It’s in decline; but people have been saying that for a very long time. What is it? Here’s a rough definition, drawn from describing the way Huck Finn conversed with Jim:
Both participants listen attentively to each other; neither tries to promote himself by pleasing the other; both are obviously enjoying an intellectual workout; neither spoils the evening’s peaceable air by making a speech or letting disagreement flare into anger; they do not make tedious attempts to be witty. They observe classic conversational etiquette with a self-discipline that would have pleased Michel de Montaigne, Samuel Johnson, or any of a dozen other old masters of good talk whom Miller cites as authorities.

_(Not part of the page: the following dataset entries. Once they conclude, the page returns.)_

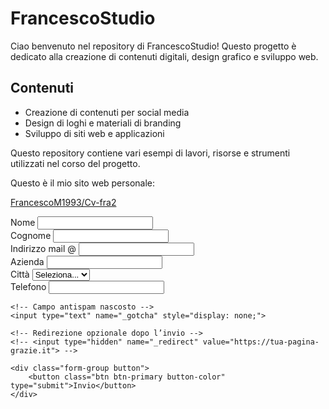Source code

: # FrancescoStudio

Ciao benvenuto nel repository di FrancescoStudio! Questo progetto è dedicato alla creazione di contenuti digitali, design grafico e sviluppo web.

## Contenuti
- Creazione di contenuti per social media
- Design di loghi e materiali di branding
- Sviluppo di siti web e applicazioni

Questo repository contiene vari esempi di lavori, risorse e strumenti utilizzati nel corso del progetto.

Questo è il mio sito web personale: 

[FrancescoM1993/Cv-fra2](https://francescom1993.github.io/cv/)



<form action="https://formspree.io/f/mnqkrxyz" method="POST">
    <div class="form-row">
        <div class="form-group">
            <label for="nome">Nome</label>
            <input type="text" id="nome" name="nome" required>
        </div>
        <div class="form-group">
            <label for="cognome">Cognome</label>
            <input type="text" id="cognome" name="cognome" required>
        </div>
    </div>
    <div class="form-group">
        <label for="email">Indirizzo mail @</label>
        <input type="email" id="email" name="email" required>
    </div>
    <div class="form-row">
        <div class="form-group">
            <label for="azienda">Azienda</label>
            <input type="text" id="azienda" name="azienda">
        </div>
        <div class="form-group">
            <label for="citta">Città</label>
            <select id="citta" name="citta">
                <option value="">Seleziona...</option>
                <option value="milano">Milano</option>
                <option value="roma">Roma</option>
                <option value="torino">Torino</option>
                <option value="genova">Genova</option>
                <option value="napoli">Napoli</option>
                <option value="bologna">Bologna</option>
                <option value="firenze">Firenze</option>
                <option value="altro">Altro</option>
            </select>
        </div>
    </div>
    <div class="form-group">
        <label for="telefono">Telefono</label>
        <input type="tel" id="telefono" name="telefono">
    </div>

    <!-- Campo antispam nascosto -->
    <input type="text" name="_gotcha" style="display: none;">

    <!-- Redirezione opzionale dopo l’invio -->
    <!-- <input type="hidden" name="_redirect" value="https://tua-pagina-grazie.it"> -->

    <div class="form-group button">
        <button class="btn btn-primary button-color" type="submit">Invio</button>
    </div>
</form>
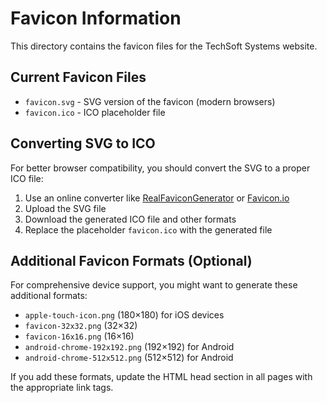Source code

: # Favicon Information

This directory contains the favicon files for the TechSoft Systems website.

## Current Favicon Files

- `favicon.svg` - SVG version of the favicon (modern browsers)
- `favicon.ico` - ICO placeholder file

## Converting SVG to ICO

For better browser compatibility, you should convert the SVG to a proper ICO file:

1. Use an online converter like [RealFaviconGenerator](https://realfavicongenerator.net/) or [Favicon.io](https://favicon.io/)
2. Upload the SVG file
3. Download the generated ICO file and other formats
4. Replace the placeholder `favicon.ico` with the generated file

## Additional Favicon Formats (Optional)

For comprehensive device support, you might want to generate these additional formats:

- `apple-touch-icon.png` (180×180) for iOS devices
- `favicon-32x32.png` (32×32)
- `favicon-16x16.png` (16×16)
- `android-chrome-192x192.png` (192×192) for Android
- `android-chrome-512x512.png` (512×512) for Android

If you add these formats, update the HTML head section in all pages with the appropriate link tags.
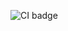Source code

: ![CI badge](https://github.com/kamenkremen/HomeWorkSecondSemester/actions/workflows/CI.yml/badge.svg)
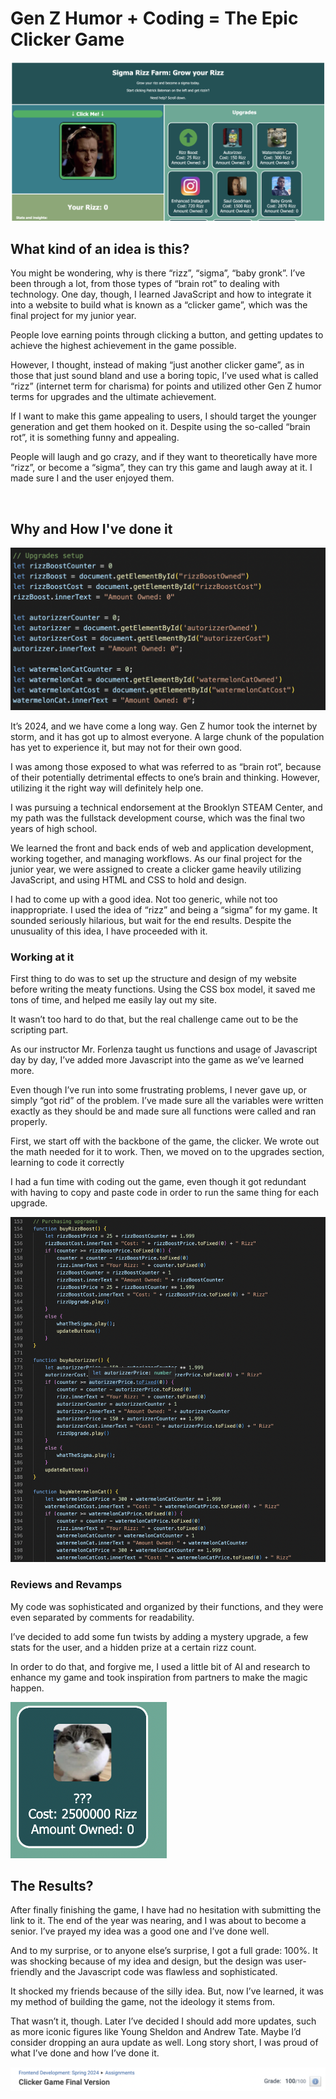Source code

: # Gen Z Humor + Coding = The Epic Clicker Game

<img src="../images/website.png" alt="The website for the game">

## What kind of an idea is this?

You might be wondering, why is there “rizz”, “sigma”, “baby gronk”. I’ve been through a lot, from those types of “brain rot” to dealing with technology. One day, though, I learned JavaScript and how to integrate it into a website to build what is known as a “clicker game”, which was the final project for my junior year. 

People love earning points through clicking a button, and getting updates to achieve the highest achievement in the game possible. 

However, I thought, instead of making “just another clicker game”, as in those that just sound bland and use a boring topic, I’ve used what is called “rizz” (internet term for charisma) for points and utilized other Gen Z humor terms for upgrades and the ultimate achievement. 

If I want to make this game appealing to users, I should target the younger generation and get them hooked on it. Despite using the so-called “brain rot”, it is something funny and appealing. 

People will laugh and go crazy, and if they want to theoretically have more “rizz”, or become a “sigma”, they can try this game and laugh away at it. I made sure I and the user enjoyed them.

<br>

## Why and How I've done it

<img src="../images/rizzUpgrade.png" alt="Rizz upgrade setup">

It’s 2024, and we have come a long way. Gen Z humor took the internet by storm, and it has got up to almost everyone. A large chunk of the population has yet to experience it, but may not for their own good. 

I was among those exposed to what was referred to as “brain rot”, because of their potentially detrimental effects to one’s brain and thinking. However, utilizing it the right way will definitely help one. 

I was pursuing a technical endorsement at the Brooklyn STEAM Center, and my path was the fullstack development course, which was the final two years of high school. 

We learned the front and back ends of web and application development, working together, and managing workflows. As our final project for the junior year, we were assigned to create a clicker game heavily utilizing JavaScript, and using HTML and CSS to hold and design.

I had to come up with a good idea. Not too generic, while not too inappropriate. I used the idea of “rizz” and being a “sigma” for my game. It sounded seriously hilarious, but wait for the end results. Despite the unusuality of this idea, I have proceeded with it.

### Working at it

First thing to do was to set up the structure and design of my website before writing the meaty functions. Using the CSS box model, it saved me tons of time, and helped me easily lay out my site. 

It wasn’t too hard to do that, but the real challenge came out to be the scripting part.

As our instructor Mr. Forlenza taught us functions and usage of Javascript day by day, I’ve added more Javascript into the game as we’ve learned more. 

Even though I’ve run into some frustrating problems, I never gave up, or simply “got rid” of the problem. I’ve made sure all the variables were written exactly as they should be and made sure all functions were called and ran properly.

First, we start off with the backbone of the game, the clicker. We wrote out the math needed for it to work. Then, we moved on to the upgrades section, learning to code it correctly

I had a fun time with coding out the game, even though it got redundant with having to copy and paste code in order to run the same thing for each upgrade.

<img src="../images/upgradeFunction.png" alt="Coding the upgrades">

### Reviews and Revamps

My code was sophisticated and organized by their functions, and they were even separated by comments for readability.

I’ve decided to add some fun twists by adding a mystery upgrade, a few stats for the user, and a hidden prize at a certain rizz count. 

In order to do that, and forgive me, I used a little bit of AI and research to enhance my game and took inspiration from partners to make the magic happen.

<img src="../images/questionmark.png" width="250" alt="Questionable upgrade">

## The Results?

After finally finishing the game, I have had no hesitation with submitting the link to it. The end of the year was nearing, and I was about to become a senior. I’ve prayed my idea was a good one and I’ve done well.

And to my surprise, or to anyone else’s surprise, I got a full grade: 100%. It was shocking because of my idea and design, but the design was user-friendly and the Javascript code was flawless and sophisticated. 

It shocked my friends because of the silly idea. But, now I’ve learned, it was my method of building the game, not the ideology it stems from.

That wasn’t it, though. Later I’ve decided I should add more updates, such as more iconic figures like Young Sheldon and Andrew Tate. Maybe I’d consider dropping an aura update as well. Long story short, I was proud of what I’ve done and how I’ve done it.

<img src="../images/grade.png" alt="My grade">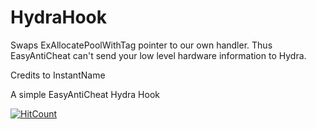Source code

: # HydraHook

Swaps ExAllocatePoolWithTag pointer to our own handler.
Thus EasyAntiCheat can't send your low level hardware information to Hydra.

Credits to InstantName

A simple EasyAntiCheat Hydra Hook


[![HitCount](https://hits.dwyl.com/InstantName2/HydraHook.svg?style=flat-square&show=unique)](http://hits.dwyl.com/InstantName2/HydraHook)
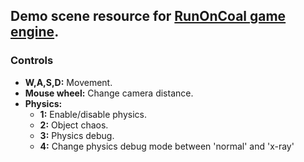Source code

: ## Demo scene resource for [RunOnCoal game engine](../../../run-on-coal).

### Controls
* **W,A,S,D:** Movement.
* **Mouse wheel:** Change camera distance.
* **Physics:**
  * **1:** Enable/disable physics.
  * **2:** Object chaos.
  * **3:** Physics debug.
  * **4:** Change physics debug mode between 'normal' and 'x-ray'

This etiquette, Miller says, is essential if conversation is to rise to the level of—well, "good conversation." The etiquette is hard on hotheads, egomaniacs, windbags, clowns, politicians, and zealots. The good conversationalist must never go purple with rage, like people on talk radio; never tell a long-winded story, like Joseph Conrad; and never boast that his views enjoy divine approval, like a former neighbor of mine whose car bumper declared, "God Said It, I Believe It, And That Settles It."

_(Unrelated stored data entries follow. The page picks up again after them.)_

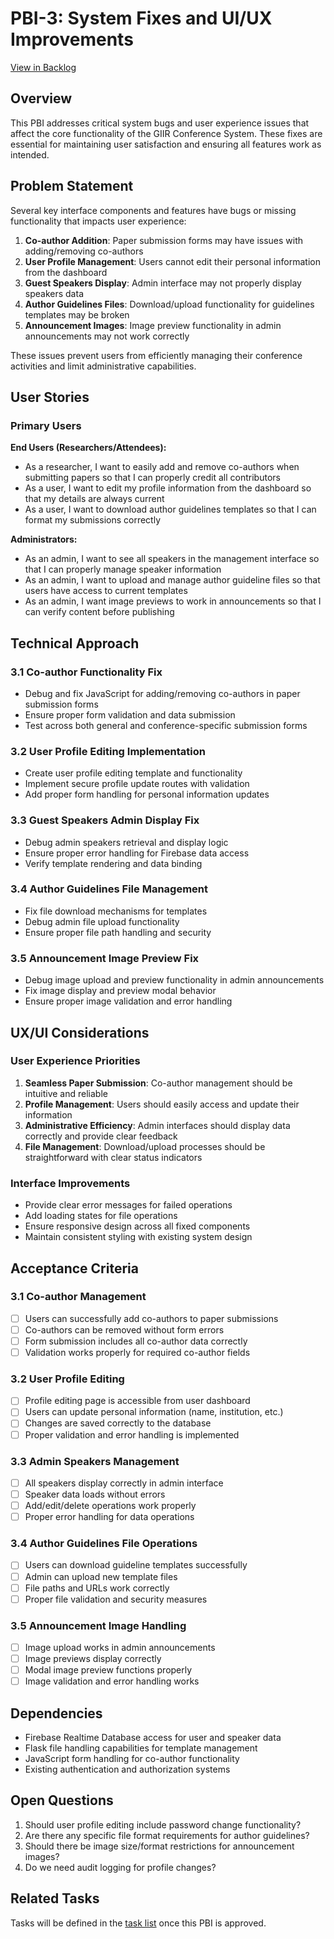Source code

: # PBI-3: System Fixes and UI/UX Improvements

[View in Backlog](../backlog.md#user-content-3)

## Overview

This PBI addresses critical system bugs and user experience issues that affect the core functionality of the GIIR Conference System. These fixes are essential for maintaining user satisfaction and ensuring all features work as intended.

## Problem Statement

Several key interface components and features have bugs or missing functionality that impacts user experience:

1. **Co-author Addition**: Paper submission forms may have issues with adding/removing co-authors
2. **User Profile Management**: Users cannot edit their personal information from the dashboard
3. **Guest Speakers Display**: Admin interface may not properly display speakers data
4. **Author Guidelines Files**: Download/upload functionality for guidelines templates may be broken
5. **Announcement Images**: Image preview functionality in admin announcements may not work correctly

These issues prevent users from efficiently managing their conference activities and limit administrative capabilities.

## User Stories

### Primary Users

**End Users (Researchers/Attendees):**
- As a researcher, I want to easily add and remove co-authors when submitting papers so that I can properly credit all contributors
- As a user, I want to edit my profile information from the dashboard so that my details are always current
- As a user, I want to download author guidelines templates so that I can format my submissions correctly

**Administrators:**
- As an admin, I want to see all speakers in the management interface so that I can properly manage speaker information
- As an admin, I want to upload and manage author guideline files so that users have access to current templates
- As an admin, I want image previews to work in announcements so that I can verify content before publishing

## Technical Approach

### 3.1 Co-author Functionality Fix
- Debug and fix JavaScript for adding/removing co-authors in paper submission forms
- Ensure proper form validation and data submission
- Test across both general and conference-specific submission forms

### 3.2 User Profile Editing Implementation
- Create user profile editing template and functionality
- Implement secure profile update routes with validation
- Add proper form handling for personal information updates

### 3.3 Guest Speakers Admin Display Fix
- Debug admin speakers retrieval and display logic
- Ensure proper error handling for Firebase data access
- Verify template rendering and data binding

### 3.4 Author Guidelines File Management
- Fix file download mechanisms for templates
- Debug admin file upload functionality
- Ensure proper file path handling and security

### 3.5 Announcement Image Preview Fix
- Debug image upload and preview functionality in admin announcements
- Fix image display and preview modal behavior
- Ensure proper image validation and error handling

## UX/UI Considerations

### User Experience Priorities
1. **Seamless Paper Submission**: Co-author management should be intuitive and reliable
2. **Profile Management**: Users should easily access and update their information
3. **Administrative Efficiency**: Admin interfaces should display data correctly and provide clear feedback
4. **File Management**: Download/upload processes should be straightforward with clear status indicators

### Interface Improvements
- Provide clear error messages for failed operations
- Add loading states for file operations
- Ensure responsive design across all fixed components
- Maintain consistent styling with existing system design

## Acceptance Criteria

### 3.1 Co-author Management
- [ ] Users can successfully add co-authors to paper submissions
- [ ] Co-authors can be removed without form errors
- [ ] Form submission includes all co-author data correctly
- [ ] Validation works properly for required co-author fields

### 3.2 User Profile Editing
- [ ] Profile editing page is accessible from user dashboard
- [ ] Users can update personal information (name, institution, etc.)
- [ ] Changes are saved correctly to the database
- [ ] Proper validation and error handling is implemented

### 3.3 Admin Speakers Management
- [ ] All speakers display correctly in admin interface
- [ ] Speaker data loads without errors
- [ ] Add/edit/delete operations work properly
- [ ] Proper error handling for data operations

### 3.4 Author Guidelines File Operations
- [ ] Users can download guideline templates successfully
- [ ] Admin can upload new template files
- [ ] File paths and URLs work correctly
- [ ] Proper file validation and security measures

### 3.5 Announcement Image Handling
- [ ] Image upload works in admin announcements
- [ ] Image previews display correctly
- [ ] Modal image preview functions properly
- [ ] Image validation and error handling works

## Dependencies

- Firebase Realtime Database access for user and speaker data
- Flask file handling capabilities for template management
- JavaScript form handling for co-author functionality
- Existing authentication and authorization systems

## Open Questions

1. Should user profile editing include password change functionality?
2. Are there any specific file format requirements for author guidelines?
3. Should there be image size/format restrictions for announcement images?
4. Do we need audit logging for profile changes?

## Related Tasks

Tasks will be defined in the [task list](./tasks.md) once this PBI is approved.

This is taken from Russell Baker’s engaging review of a new book on the subject by Stephen Miller. Conversation is Oakeshott’s metaphor for free association; Michael Totten sees it as the antidote to terror on the Israel-Lebanon border. I’d say it’s a practice integral to liberal democracy. Which is why the more open-minded parts of the blogosphere have an important part to play in reviving it.